I need each line of the entries below that includes the string "PPlay".

[Stored data entries]
━━━━━━━━━━
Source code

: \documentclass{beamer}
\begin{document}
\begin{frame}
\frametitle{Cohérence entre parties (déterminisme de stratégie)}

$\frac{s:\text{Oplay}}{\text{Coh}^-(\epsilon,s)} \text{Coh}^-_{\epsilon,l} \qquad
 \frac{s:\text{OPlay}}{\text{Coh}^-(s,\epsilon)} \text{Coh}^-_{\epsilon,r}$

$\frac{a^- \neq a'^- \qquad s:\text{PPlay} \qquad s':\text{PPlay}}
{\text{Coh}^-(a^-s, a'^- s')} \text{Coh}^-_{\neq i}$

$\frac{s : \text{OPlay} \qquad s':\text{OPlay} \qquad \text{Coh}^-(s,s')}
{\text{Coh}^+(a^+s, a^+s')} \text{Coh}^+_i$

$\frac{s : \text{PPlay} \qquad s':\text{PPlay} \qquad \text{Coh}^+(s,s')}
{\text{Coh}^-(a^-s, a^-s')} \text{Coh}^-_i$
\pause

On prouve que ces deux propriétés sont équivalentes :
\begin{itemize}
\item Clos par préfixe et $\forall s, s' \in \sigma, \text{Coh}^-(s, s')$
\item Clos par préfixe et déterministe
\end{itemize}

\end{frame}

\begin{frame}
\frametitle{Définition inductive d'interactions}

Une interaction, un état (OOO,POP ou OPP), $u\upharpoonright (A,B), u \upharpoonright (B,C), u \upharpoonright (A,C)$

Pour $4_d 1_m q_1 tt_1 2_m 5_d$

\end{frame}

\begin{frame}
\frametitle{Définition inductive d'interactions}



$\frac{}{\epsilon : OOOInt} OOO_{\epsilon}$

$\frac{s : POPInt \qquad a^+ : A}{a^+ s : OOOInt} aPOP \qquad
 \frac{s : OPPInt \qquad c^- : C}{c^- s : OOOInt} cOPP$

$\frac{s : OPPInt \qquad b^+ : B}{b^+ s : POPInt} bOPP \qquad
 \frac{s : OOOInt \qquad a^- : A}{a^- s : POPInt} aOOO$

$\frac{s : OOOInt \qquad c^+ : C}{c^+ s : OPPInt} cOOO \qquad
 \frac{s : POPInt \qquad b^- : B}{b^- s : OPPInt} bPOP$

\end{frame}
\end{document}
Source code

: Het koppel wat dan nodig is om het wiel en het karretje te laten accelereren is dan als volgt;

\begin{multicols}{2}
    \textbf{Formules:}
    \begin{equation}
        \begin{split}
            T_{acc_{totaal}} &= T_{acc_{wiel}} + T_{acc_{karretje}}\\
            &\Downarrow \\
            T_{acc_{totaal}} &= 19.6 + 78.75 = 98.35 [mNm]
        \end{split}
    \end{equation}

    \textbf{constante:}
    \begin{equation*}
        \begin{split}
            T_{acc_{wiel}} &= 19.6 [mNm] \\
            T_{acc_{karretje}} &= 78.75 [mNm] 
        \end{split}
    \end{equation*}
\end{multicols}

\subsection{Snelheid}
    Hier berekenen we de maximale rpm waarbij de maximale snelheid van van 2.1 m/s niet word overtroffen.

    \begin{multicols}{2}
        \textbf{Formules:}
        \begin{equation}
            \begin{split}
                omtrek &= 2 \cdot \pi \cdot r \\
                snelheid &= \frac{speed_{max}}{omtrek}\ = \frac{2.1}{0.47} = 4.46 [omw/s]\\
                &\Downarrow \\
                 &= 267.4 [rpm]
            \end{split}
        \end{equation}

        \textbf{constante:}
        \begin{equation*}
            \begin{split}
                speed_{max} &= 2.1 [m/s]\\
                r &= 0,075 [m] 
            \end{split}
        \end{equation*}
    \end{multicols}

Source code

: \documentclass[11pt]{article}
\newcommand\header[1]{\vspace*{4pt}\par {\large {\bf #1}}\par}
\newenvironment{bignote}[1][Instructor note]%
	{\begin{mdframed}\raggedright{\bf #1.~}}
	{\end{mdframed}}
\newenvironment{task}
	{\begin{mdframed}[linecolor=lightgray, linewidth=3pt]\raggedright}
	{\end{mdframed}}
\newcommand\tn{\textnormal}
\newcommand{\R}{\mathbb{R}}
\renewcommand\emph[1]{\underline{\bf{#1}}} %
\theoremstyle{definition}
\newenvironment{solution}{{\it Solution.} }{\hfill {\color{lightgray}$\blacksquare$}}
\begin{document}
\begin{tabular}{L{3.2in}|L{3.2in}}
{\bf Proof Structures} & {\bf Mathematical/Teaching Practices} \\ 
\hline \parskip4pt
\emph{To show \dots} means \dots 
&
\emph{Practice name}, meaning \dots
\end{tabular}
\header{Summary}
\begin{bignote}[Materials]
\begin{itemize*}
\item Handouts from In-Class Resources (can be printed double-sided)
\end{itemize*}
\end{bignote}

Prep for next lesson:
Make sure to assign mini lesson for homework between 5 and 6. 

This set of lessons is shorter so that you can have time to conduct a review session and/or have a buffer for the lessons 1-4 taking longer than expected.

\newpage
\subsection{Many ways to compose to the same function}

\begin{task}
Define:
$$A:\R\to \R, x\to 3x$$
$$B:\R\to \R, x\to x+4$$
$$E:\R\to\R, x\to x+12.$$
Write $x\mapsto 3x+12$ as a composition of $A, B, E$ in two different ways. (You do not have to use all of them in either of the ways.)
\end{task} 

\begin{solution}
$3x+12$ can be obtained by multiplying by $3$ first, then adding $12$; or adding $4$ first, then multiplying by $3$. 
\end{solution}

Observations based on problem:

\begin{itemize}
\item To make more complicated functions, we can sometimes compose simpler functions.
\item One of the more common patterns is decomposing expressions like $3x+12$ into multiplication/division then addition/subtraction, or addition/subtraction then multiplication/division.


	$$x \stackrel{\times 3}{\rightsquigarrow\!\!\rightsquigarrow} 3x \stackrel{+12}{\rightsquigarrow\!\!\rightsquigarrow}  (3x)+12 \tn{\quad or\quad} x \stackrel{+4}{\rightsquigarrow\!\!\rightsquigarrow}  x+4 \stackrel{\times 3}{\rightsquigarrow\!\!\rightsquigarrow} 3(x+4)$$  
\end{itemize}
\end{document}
━━━━━━━━━━
◆ Your response ◆
$\frac{a^- \neq a'^- \qquad s:\text{PPlay} \qquad s':\text{PPlay}}
$\frac{s : \text{PPlay} \qquad s':\text{PPlay} \qquad \text{Coh}^+(s,s')}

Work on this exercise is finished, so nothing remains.